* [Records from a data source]
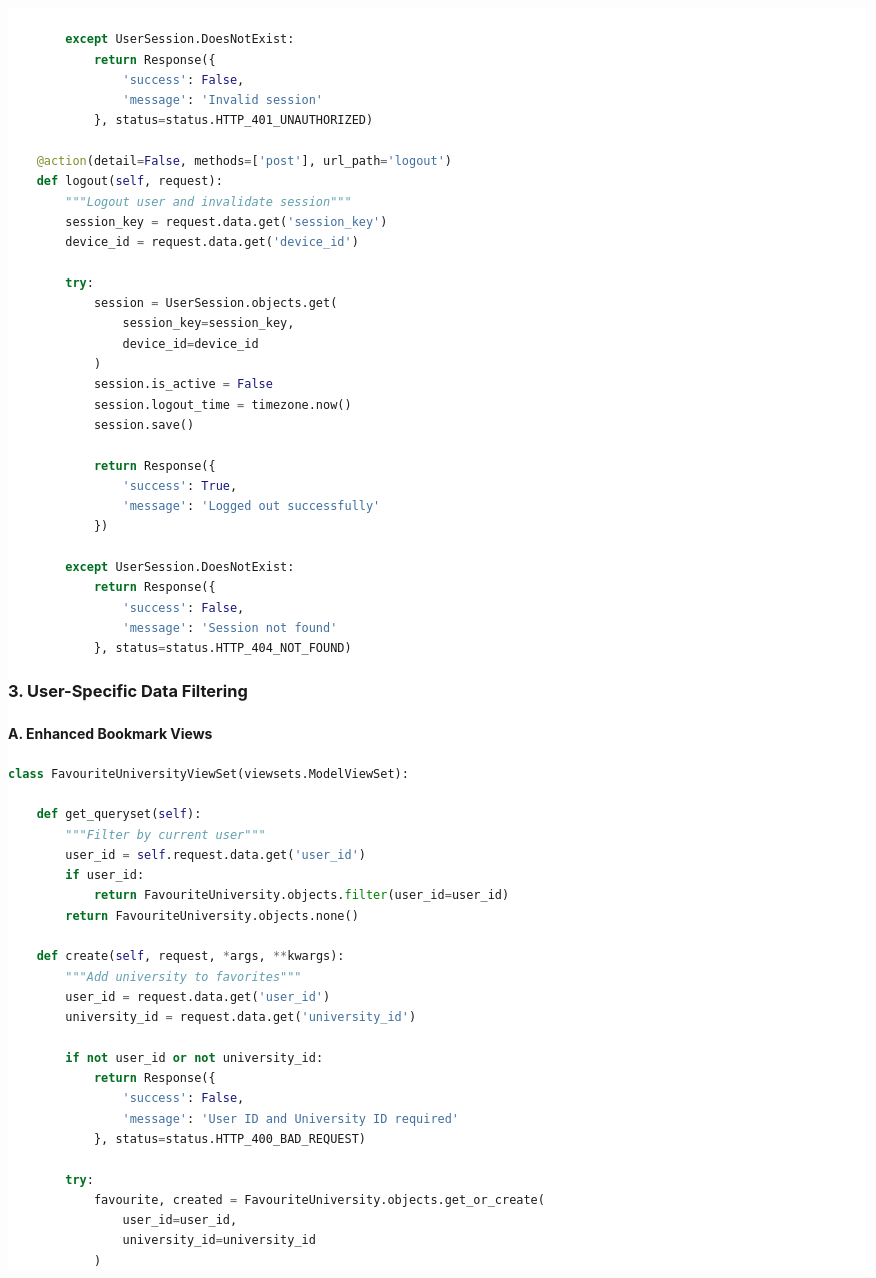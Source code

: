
 ```python
            
        except UserSession.DoesNotExist:
            return Response({
                'success': False,
                'message': 'Invalid session'
            }, status=status.HTTP_401_UNAUTHORIZED)
    
    @action(detail=False, methods=['post'], url_path='logout')
    def logout(self, request):
        """Logout user and invalidate session"""
        session_key = request.data.get('session_key')
        device_id = request.data.get('device_id')
        
        try:
            session = UserSession.objects.get(
                session_key=session_key,
                device_id=device_id
            )
            session.is_active = False
            session.logout_time = timezone.now()
            session.save()
            
            return Response({
                'success': True,
                'message': 'Logged out successfully'
            })
            
        except UserSession.DoesNotExist:
            return Response({
                'success': False,
                'message': 'Session not found'
            }, status=status.HTTP_404_NOT_FOUND)
```

### **3. User-Specific Data Filtering**

#### **A. Enhanced Bookmark Views**
```python
class FavouriteUniversityViewSet(viewsets.ModelViewSet):
    
    def get_queryset(self):
        """Filter by current user"""
        user_id = self.request.data.get('user_id')
        if user_id:
            return FavouriteUniversity.objects.filter(user_id=user_id)
        return FavouriteUniversity.objects.none()
    
    def create(self, request, *args, **kwargs):
        """Add university to favorites"""
        user_id = request.data.get('user_id')
        university_id = request.data.get('university_id')
        
        if not user_id or not university_id:
            return Response({
                'success': False,
                'message': 'User ID and University ID required'
            }, status=status.HTTP_400_BAD_REQUEST)
        
        try:
            favourite, created = FavouriteUniversity.objects.get_or_create(
                user_id=user_id,
                university_id=university_id
            )
```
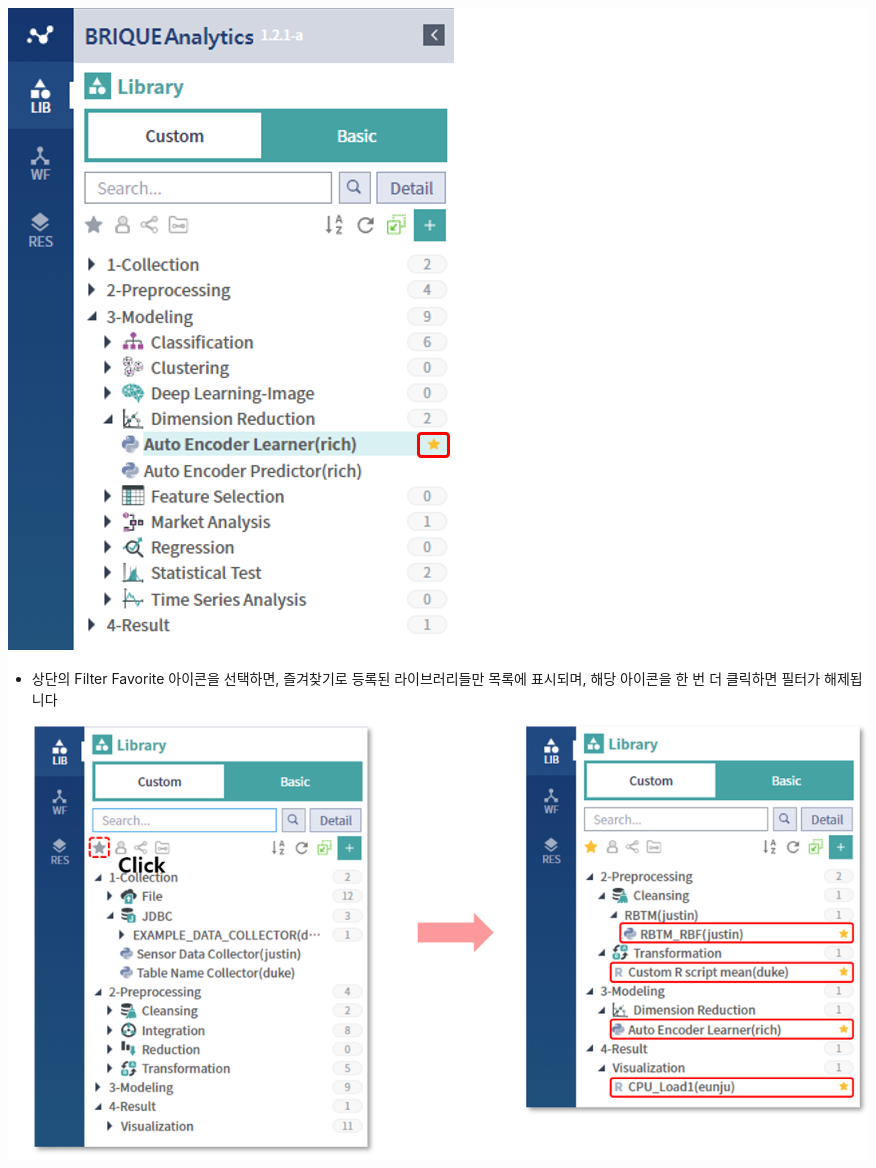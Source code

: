   ![image-20200608103820862](./img/기본기능_03_라이브러리-33.png)

  

- 상단의 Filter Favorite 아이콘을 선택하면, 즐겨찾기로 등록된 라이브러리들만 목록에 표시되며, 해당 아이콘을 한 번 더 클릭하면 필터가 해제됩니다

  ![image-20200608104115104](./img/기본기능_03_라이브러리-34.png)
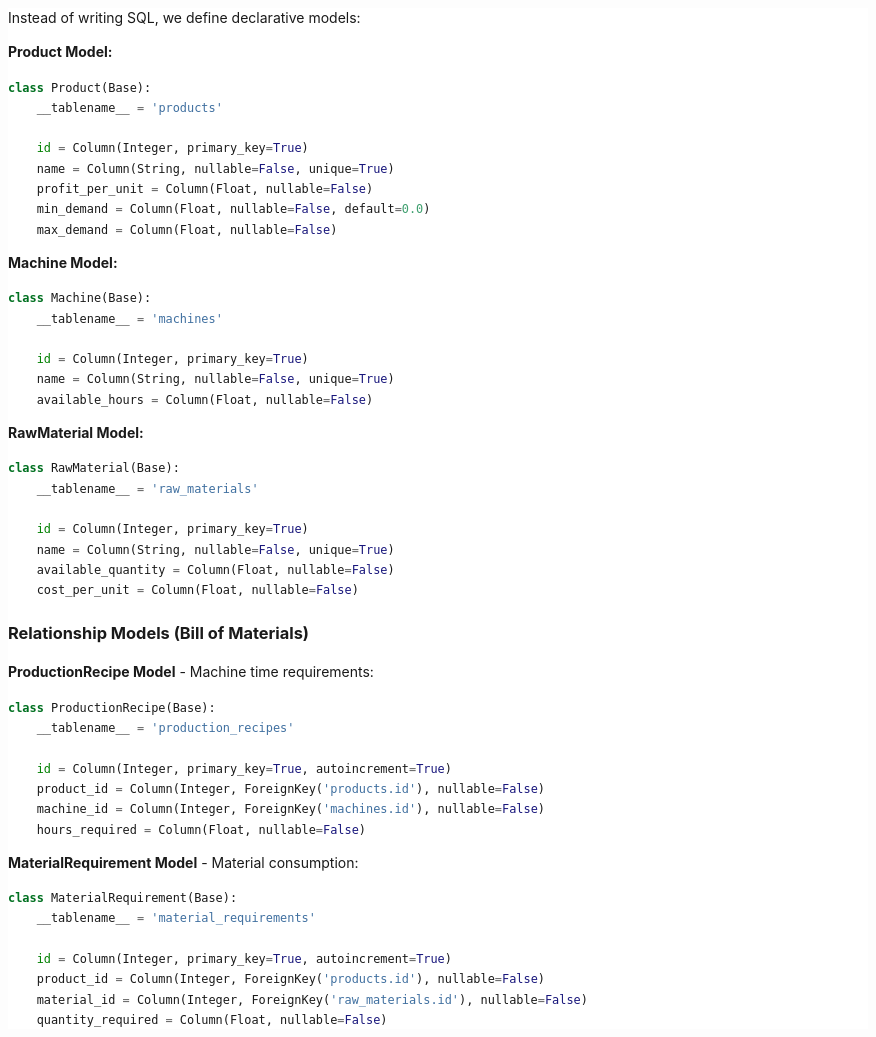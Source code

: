 Instead of writing SQL, we define declarative models:

**Product Model:**
```python
class Product(Base):
    __tablename__ = 'products'

    id = Column(Integer, primary_key=True)
    name = Column(String, nullable=False, unique=True)
    profit_per_unit = Column(Float, nullable=False)
    min_demand = Column(Float, nullable=False, default=0.0)
    max_demand = Column(Float, nullable=False)
```

**Machine Model:**
```python
class Machine(Base):
    __tablename__ = 'machines'

    id = Column(Integer, primary_key=True)
    name = Column(String, nullable=False, unique=True)
    available_hours = Column(Float, nullable=False)
```

**RawMaterial Model:**
```python
class RawMaterial(Base):
    __tablename__ = 'raw_materials'

    id = Column(Integer, primary_key=True)
    name = Column(String, nullable=False, unique=True)
    available_quantity = Column(Float, nullable=False)
    cost_per_unit = Column(Float, nullable=False)
```

### Relationship Models (Bill of Materials)

**ProductionRecipe Model** - Machine time requirements:
```python
class ProductionRecipe(Base):
    __tablename__ = 'production_recipes'

    id = Column(Integer, primary_key=True, autoincrement=True)
    product_id = Column(Integer, ForeignKey('products.id'), nullable=False)
    machine_id = Column(Integer, ForeignKey('machines.id'), nullable=False)
    hours_required = Column(Float, nullable=False)
```

**MaterialRequirement Model** - Material consumption:
```python
class MaterialRequirement(Base):
    __tablename__ = 'material_requirements'

    id = Column(Integer, primary_key=True, autoincrement=True)
    product_id = Column(Integer, ForeignKey('products.id'), nullable=False)
    material_id = Column(Integer, ForeignKey('raw_materials.id'), nullable=False)
    quantity_required = Column(Float, nullable=False)
```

* [What you will do] Each record above has to be written out again in full, but its pictures must not be.

* [Output of the task]
Source code

:
 ```python
            
        except UserSession.DoesNotExist:
            return Response({
                'success': False,
                'message': 'Invalid session'
            }, status=status.HTTP_401_UNAUTHORIZED)
    
    @action(detail=False, methods=['post'], url_path='logout')
    def logout(self, request):
        """Logout user and invalidate session"""
        session_key = request.data.get('session_key')
        device_id = request.data.get('device_id')
        
        try:
            session = UserSession.objects.get(
                session_key=session_key,
                device_id=device_id
            )
            session.is_active = False
            session.logout_time = timezone.now()
            session.save()
            
            return Response({
                'success': True,
                'message': 'Logged out successfully'
            })
            
        except UserSession.DoesNotExist:
            return Response({
                'success': False,
                'message': 'Session not found'
            }, status=status.HTTP_404_NOT_FOUND)
```

### **3. User-Specific Data Filtering**

#### **A. Enhanced Bookmark Views**
```python
class FavouriteUniversityViewSet(viewsets.ModelViewSet):
    
    def get_queryset(self):
        """Filter by current user"""
        user_id = self.request.data.get('user_id')
        if user_id:
            return FavouriteUniversity.objects.filter(user_id=user_id)
        return FavouriteUniversity.objects.none()
    
    def create(self, request, *args, **kwargs):
        """Add university to favorites"""
        user_id = request.data.get('user_id')
        university_id = request.data.get('university_id')
        
        if not user_id or not university_id:
            return Response({
                'success': False,
                'message': 'User ID and University ID required'
            }, status=status.HTTP_400_BAD_REQUEST)
        
        try:
            favourite, created = FavouriteUniversity.objects.get_or_create(
                user_id=user_id,
                university_id=university_id
            )
```
Source code

:   ![image-20200608103820862](./img/기본기능_03_라이브러리-33.png)

  

- 상단의 Filter Favorite 아이콘을 선택하면, 즐겨찾기로 등록된 라이브러리들만 목록에 표시되며, 해당 아이콘을 한 번 더 클릭하면 필터가 해제됩니다

  ![image-20200608104115104](./img/기본기능_03_라이브러리-34.png)
Source code

: Instead of writing SQL, we define declarative models:

**Product Model:**
```python
class Product(Base):
    __tablename__ = 'products'

    id = Column(Integer, primary_key=True)
    name = Column(String, nullable=False, unique=True)
    profit_per_unit = Column(Float, nullable=False)
    min_demand = Column(Float, nullable=False, default=0.0)
    max_demand = Column(Float, nullable=False)
```

**Machine Model:**
```python
class Machine(Base):
    __tablename__ = 'machines'

    id = Column(Integer, primary_key=True)
    name = Column(String, nullable=False, unique=True)
    available_hours = Column(Float, nullable=False)
```

**RawMaterial Model:**
```python
class RawMaterial(Base):
    __tablename__ = 'raw_materials'

    id = Column(Integer, primary_key=True)
    name = Column(String, nullable=False, unique=True)
    available_quantity = Column(Float, nullable=False)
    cost_per_unit = Column(Float, nullable=False)
```

### Relationship Models (Bill of Materials)

**ProductionRecipe Model** - Machine time requirements:
```python
class ProductionRecipe(Base):
    __tablename__ = 'production_recipes'

    id = Column(Integer, primary_key=True, autoincrement=True)
    product_id = Column(Integer, ForeignKey('products.id'), nullable=False)
    machine_id = Column(Integer, ForeignKey('machines.id'), nullable=False)
    hours_required = Column(Float, nullable=False)
```

**MaterialRequirement Model** - Material consumption:
```python
class MaterialRequirement(Base):
    __tablename__ = 'material_requirements'

    id = Column(Integer, primary_key=True, autoincrement=True)
    product_id = Column(Integer, ForeignKey('products.id'), nullable=False)
    material_id = Column(Integer, ForeignKey('raw_materials.id'), nullable=False)
    quantity_required = Column(Float, nullable=False)
```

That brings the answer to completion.